▸ **Aim of the exercise**
Would you please transcribe the records below exactly, leaving out the pictures?

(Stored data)
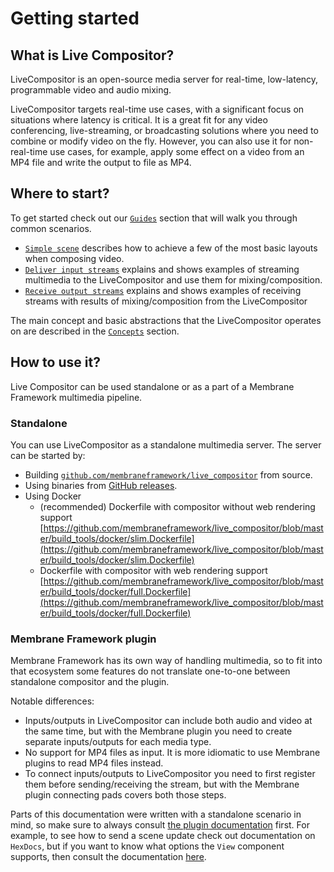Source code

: # Getting started

## What is Live Compositor?

LiveCompositor is an open-source media server for real-time, low-latency, programmable video and audio mixing. 

LiveCompositor targets real-time use cases, with a significant focus on situations where latency is critical. It is a great fit
for any video conferencing, live-streaming, or broadcasting solutions where you need to combine or modify video on the fly.
However, you can also use it for non-real-time use cases, for example, apply some effect on a video from an MP4 file and write the output 
to file as MP4.

## Where to start?

To get started check out our [`Guides`](./category/guides) section that will walk you through common scenarios.
- [`Simple scene`](./guides/simple-scene.md) describes how to achieve a few of the most basic layouts when composing video.
- [`Deliver input streams`](./guides/deliver-input.md) explains and shows examples of streaming multimedia to the LiveCompositor and use them for mixing/composition.
- [`Receive output streams`](./guides/receive-output.md) explains and shows examples of receiving streams with results of mixing/composition from the LiveCompositor

The main concept and basic abstractions that the LiveCompositor operates on are described in the [`Concepts`](./concept/overview.md) section.

## How to use it?

Live Compositor can be used standalone or as a part of a Membrane Framework multimedia pipeline.

### Standalone

You can use LiveCompositor as a standalone multimedia server. The server can be started by:
- Building [`github.com/membraneframework/live_compositor`](https://github.com/membraneframework/live_compositor) from source.
- Using binaries from [GitHub releases](https://github.com/membraneframework/live_compositor/releases).
- Using Docker
  - (recommended) Dockerfile with compositor without web rendering support [https://github.com/membraneframework/live_compositor/blob/master/build_tools/docker/slim.Dockerfile](https://github.com/membraneframework/live_compositor/blob/master/build_tools/docker/slim.Dockerfile)
  - Dockerfile with compositor with web rendering support [https://github.com/membraneframework/live_compositor/blob/master/build_tools/docker/full.Dockerfile](https://github.com/membraneframework/live_compositor/blob/master/build_tools/docker/full.Dockerfile)

### Membrane Framework plugin

Membrane Framework has its own way of handling multimedia, so to fit into that ecosystem some features do not translate one-to-one between standalone compositor and the plugin.

Notable differences:
- Inputs/outputs in LiveCompositor can include both audio and video at the same time, but with the Membrane plugin you need to create separate inputs/outputs for each media type.
- No support for MP4 files as input. It is more idiomatic to use Membrane plugins to read MP4 files instead.
- To connect inputs/outputs to LiveCompositor you need to first register them before sending/receiving the stream, but with the Membrane plugin connecting pads covers both those steps.

Parts of this documentation were written with a standalone scenario in mind, so make sure to always consult [the plugin documentation](https://github.com/membraneframework/membrane_live_compositor_plugin) first. For example, to see how to send a scene update check out documentation on `HexDocs`, but if you want to know what options the `View` component supports, then consult the documentation [here](./api/components/View.md).
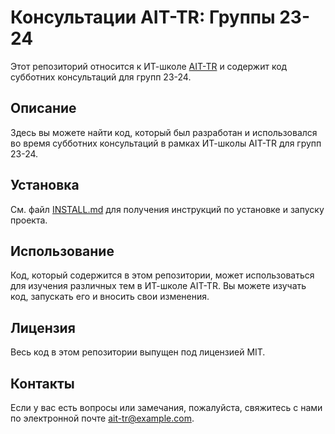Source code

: # Консультации AIT-TR: Группы 23-24

Этот репозиторий относится к ИТ-школе [AIT-TR](https://ait-tr.de/) и содержит код субботних консультаций для групп 23-24.

## Описание

Здесь вы можете найти код, который был разработан и использовался во время субботних консультаций в рамках ИТ-школы
AIT-TR для групп 23-24.

## Установка

См. файл [INSTALL.md](INSTALL.md) для получения инструкций по установке и запуску проекта.


## Использование

Код, который содержится в этом репозитории, может использоваться для изучения различных тем в ИТ-школе AIT-TR. Вы можете
изучать код, запускать его и вносить свои изменения.

## Лицензия

Весь код в этом репозитории выпущен под лицензией MIT.

## Контакты

Если у вас есть вопросы или замечания, пожалуйста, свяжитесь с нами по электронной
почте [ait-tr@example.com](mailto:ait-tr@example.com).
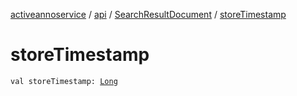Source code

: [activeannoservice](../../index.md) / [api](../index.md) / [SearchResultDocument](index.md) / [storeTimestamp](./store-timestamp.md)

# storeTimestamp

`val storeTimestamp: `[`Long`](https://kotlinlang.org/api/latest/jvm/stdlib/kotlin/-long/index.html)
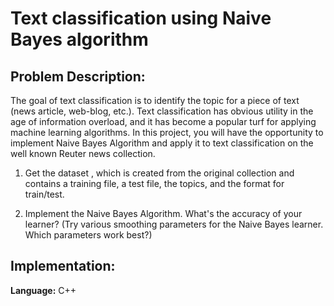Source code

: 
# Text classification using  Naive Bayes algorithm

## Problem Description:

The goal of text classification is to identify the topic for a piece of text (news article, web-blog, etc.). Text classification has obvious utility in the age of information overload, and it has become a popular turf for applying machine learning algorithms. In this project, you will have the opportunity to implement Naive Bayes Algorithm and apply it to text classification on the well known Reuter news collection.

1.  Get the dataset , which is created from the original collection and contains a training file, a test file, the topics, and the format for train/test.

2.  Implement the Naive Bayes Algorithm. What's the accuracy of your learner? (Try various smoothing parameters for the Naive Bayes learner. Which parameters work best?)


## Implementation:
**Language:** C++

▸ **Written answer**
Source code

: # Getting started

## What is Live Compositor?

LiveCompositor is an open-source media server for real-time, low-latency, programmable video and audio mixing. 

LiveCompositor targets real-time use cases, with a significant focus on situations where latency is critical. It is a great fit
for any video conferencing, live-streaming, or broadcasting solutions where you need to combine or modify video on the fly.
However, you can also use it for non-real-time use cases, for example, apply some effect on a video from an MP4 file and write the output 
to file as MP4.

## Where to start?

To get started check out our [`Guides`](./category/guides) section that will walk you through common scenarios.
- [`Simple scene`](./guides/simple-scene.md) describes how to achieve a few of the most basic layouts when composing video.
- [`Deliver input streams`](./guides/deliver-input.md) explains and shows examples of streaming multimedia to the LiveCompositor and use them for mixing/composition.
- [`Receive output streams`](./guides/receive-output.md) explains and shows examples of receiving streams with results of mixing/composition from the LiveCompositor

The main concept and basic abstractions that the LiveCompositor operates on are described in the [`Concepts`](./concept/overview.md) section.

## How to use it?

Live Compositor can be used standalone or as a part of a Membrane Framework multimedia pipeline.

### Standalone

You can use LiveCompositor as a standalone multimedia server. The server can be started by:
- Building [`github.com/membraneframework/live_compositor`](https://github.com/membraneframework/live_compositor) from source.
- Using binaries from [GitHub releases](https://github.com/membraneframework/live_compositor/releases).
- Using Docker
  - (recommended) Dockerfile with compositor without web rendering support [https://github.com/membraneframework/live_compositor/blob/master/build_tools/docker/slim.Dockerfile](https://github.com/membraneframework/live_compositor/blob/master/build_tools/docker/slim.Dockerfile)
  - Dockerfile with compositor with web rendering support [https://github.com/membraneframework/live_compositor/blob/master/build_tools/docker/full.Dockerfile](https://github.com/membraneframework/live_compositor/blob/master/build_tools/docker/full.Dockerfile)

### Membrane Framework plugin

Membrane Framework has its own way of handling multimedia, so to fit into that ecosystem some features do not translate one-to-one between standalone compositor and the plugin.

Notable differences:
- Inputs/outputs in LiveCompositor can include both audio and video at the same time, but with the Membrane plugin you need to create separate inputs/outputs for each media type.
- No support for MP4 files as input. It is more idiomatic to use Membrane plugins to read MP4 files instead.
- To connect inputs/outputs to LiveCompositor you need to first register them before sending/receiving the stream, but with the Membrane plugin connecting pads covers both those steps.

Parts of this documentation were written with a standalone scenario in mind, so make sure to always consult [the plugin documentation](https://github.com/membraneframework/membrane_live_compositor_plugin) first. For example, to see how to send a scene update check out documentation on `HexDocs`, but if you want to know what options the `View` component supports, then consult the documentation [here](./api/components/View.md).
Source code

: # Консультации AIT-TR: Группы 23-24

Этот репозиторий относится к ИТ-школе [AIT-TR](https://ait-tr.de/) и содержит код субботних консультаций для групп 23-24.

## Описание

Здесь вы можете найти код, который был разработан и использовался во время субботних консультаций в рамках ИТ-школы
AIT-TR для групп 23-24.

## Установка

См. файл [INSTALL.md](INSTALL.md) для получения инструкций по установке и запуску проекта.


## Использование

Код, который содержится в этом репозитории, может использоваться для изучения различных тем в ИТ-школе AIT-TR. Вы можете
изучать код, запускать его и вносить свои изменения.

## Лицензия

Весь код в этом репозитории выпущен под лицензией MIT.

## Контакты

Если у вас есть вопросы или замечания, пожалуйста, свяжитесь с нами по электронной
почте [ait-tr@example.com](mailto:ait-tr@example.com).
Source code

: [activeannoservice](../../index.md) / [api](../index.md) / [SearchResultDocument](index.md) / [storeTimestamp](./store-timestamp.md)

# storeTimestamp

`val storeTimestamp: `[`Long`](https://kotlinlang.org/api/latest/jvm/stdlib/kotlin/-long/index.html)
Source code

: 
# Text classification using  Naive Bayes algorithm

## Problem Description:

The goal of text classification is to identify the topic for a piece of text (news article, web-blog, etc.). Text classification has obvious utility in the age of information overload, and it has become a popular turf for applying machine learning algorithms. In this project, you will have the opportunity to implement Naive Bayes Algorithm and apply it to text classification on the well known Reuter news collection.

1.  Get the dataset , which is created from the original collection and contains a training file, a test file, the topics, and the format for train/test.

2.  Implement the Naive Bayes Algorithm. What's the accuracy of your learner? (Try various smoothing parameters for the Naive Bayes learner. Which parameters work best?)


## Implementation:
**Language:** C++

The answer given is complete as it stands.